* [Material provided]:
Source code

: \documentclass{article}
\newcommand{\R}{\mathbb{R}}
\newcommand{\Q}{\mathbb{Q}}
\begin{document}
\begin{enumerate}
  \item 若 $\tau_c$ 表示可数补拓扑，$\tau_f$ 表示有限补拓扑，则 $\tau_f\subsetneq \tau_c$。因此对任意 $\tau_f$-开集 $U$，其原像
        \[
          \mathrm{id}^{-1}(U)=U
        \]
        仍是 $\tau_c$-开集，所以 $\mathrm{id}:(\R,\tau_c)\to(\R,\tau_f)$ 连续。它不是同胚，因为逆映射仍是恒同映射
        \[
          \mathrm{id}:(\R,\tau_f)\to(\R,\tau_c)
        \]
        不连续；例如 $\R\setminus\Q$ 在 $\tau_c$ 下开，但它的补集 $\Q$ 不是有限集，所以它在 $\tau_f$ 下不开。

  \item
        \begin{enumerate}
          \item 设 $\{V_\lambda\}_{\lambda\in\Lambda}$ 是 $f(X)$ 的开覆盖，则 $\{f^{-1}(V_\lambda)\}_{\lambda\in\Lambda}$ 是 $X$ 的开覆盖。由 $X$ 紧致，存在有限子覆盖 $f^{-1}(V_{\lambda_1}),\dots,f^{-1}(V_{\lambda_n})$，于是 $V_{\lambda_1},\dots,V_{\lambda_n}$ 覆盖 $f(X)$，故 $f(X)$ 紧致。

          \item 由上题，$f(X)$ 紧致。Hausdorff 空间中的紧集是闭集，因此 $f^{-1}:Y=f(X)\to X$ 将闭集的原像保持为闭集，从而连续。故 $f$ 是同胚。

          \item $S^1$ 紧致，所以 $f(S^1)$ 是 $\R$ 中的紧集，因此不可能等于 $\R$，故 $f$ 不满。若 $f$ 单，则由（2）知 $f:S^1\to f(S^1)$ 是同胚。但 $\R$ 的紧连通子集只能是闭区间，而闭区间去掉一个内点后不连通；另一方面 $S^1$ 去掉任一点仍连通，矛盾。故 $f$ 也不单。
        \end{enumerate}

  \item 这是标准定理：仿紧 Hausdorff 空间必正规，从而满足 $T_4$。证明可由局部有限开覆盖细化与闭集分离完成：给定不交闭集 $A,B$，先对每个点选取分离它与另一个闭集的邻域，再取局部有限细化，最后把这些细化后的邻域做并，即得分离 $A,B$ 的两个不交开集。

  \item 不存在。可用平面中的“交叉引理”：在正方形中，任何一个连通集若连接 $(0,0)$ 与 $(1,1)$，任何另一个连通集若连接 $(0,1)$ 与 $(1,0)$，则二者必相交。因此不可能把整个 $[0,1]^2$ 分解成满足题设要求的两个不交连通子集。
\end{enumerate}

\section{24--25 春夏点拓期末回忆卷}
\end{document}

* [Task details]: Respond with the count of lines in the material above that contain the word "begin", and add nothing to it.

* [Answer for the task]: 3